Monday 10th November 2014
The John Paul Walkers - young people from across Britain who make a walking pilgrimage every year to Walsingham - were at the Church of the Most Precious Blood, Borough, recently - a parish in the care of the Ordinariate - for their annual Reunion Walk. The group was established in 2005 and is led by the Dominican Sisters of St Joseph, from Hampshire.
After joining the parish for the 11 am Mass, they walked along the Thames to Westminster, crossing the river and returning via the Tower of London, and finishing with Benediction and Tea at Precious Blood. The walkers carried a replica of the statue from the shrine at Ludzmiercz, Poland which had been given to the Catholic writer and broadcaster, Joanna Bogle - a member of the John Paul Walkers, who worships at Precious Blood - when she was making a television feature recently in Poland.
Joanna Bogle says: "The Ludzmiercz shrine statue has an extraordinary story. In the 1960s, the statue was crowned by Cardinal Wyzinski, Poland's primate, in a ceremony attended by some 20,000 people. As the crowning finished, the golden sceptre fell from Mary's hand and sailed through the air - and was dramatically caught by the Archbishop of Krakow, Karol Wojtila: when he later became Pope, everyone recalled the incident and it gave the shrine a new significance".

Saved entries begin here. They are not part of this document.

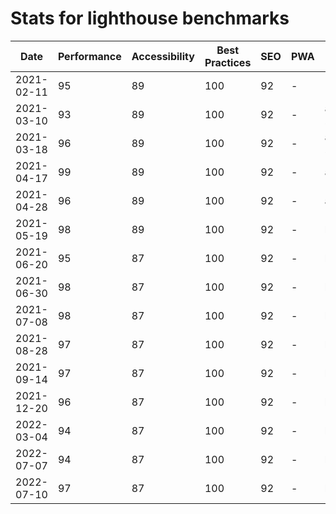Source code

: # Stats for lighthouse benchmarks

| Date       | Performance | Accessibility | Best Practices | SEO | PWA | Note      |
| ---------- | ----------- | ------------- | -------------- | --- | --- | --------- |
| 2021-02-11 | 95          | 89            | 100            | 92  | -   |           |
| 2021-03-10 | 93          | 89            | 100            | 92  | -   | alpha .71 |
| 2021-03-18 | 96          | 89            | 100            | 92  | -   | alpha .72 |
| 2021-04-17 | 99          | 89            | 100            | 92  | -   | alpha.73  |
| 2021-04-28 | 96          | 89            | 100            | 92  | -   | alpha.74  |
| 2021-05-19 | 98          | 89            | 100            | 92  | -   | beta.0    |
| 2021-06-20 | 95          | 87            | 100            | 92  | -   | beta.1    |
| 2021-06-30 | 98          | 87            | 100            | 92  | -   | beta.2    |
| 2021-07-08 | 98          | 87            | 100            | 92  | -   | beta.4    |
| 2021-08-28 | 97          | 87            | 100            | 92  | -   | beta.5    |
| 2021-09-14 | 97          | 87            | 100            | 92  | -   | beta.6    |
| 2021-12-20 | 96          | 87            | 100            | 92  | -   | beta.13   |
| 2022-03-04 | 94          | 87            | 100            | 92  | -   | beta.17   |
| 2022-07-07 | 94          | 87            | 100            | 92  | -   | beta.21   |
| 2022-07-10 | 97          | 87            | 100            | 92  | -   | beta.22   |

The replica statue was blessed by Fr Christopher Pearson, the parish priest at the Most Precious Blood at the end of Mass during the John Paul Walkers' visit, before being carried along the Thames. It will now be kept at Precious Blood Church and carried on all the John Paul Walkers' pilgrimages.
The John Paul Walkers will mark their 10th anniversary in 2015 and Ordinariate members are invited to join them: their walk starts on 6 August and finishes at Walsingham on Sunday 9 August. The picture shows them on this year's walk to Walsingham in August.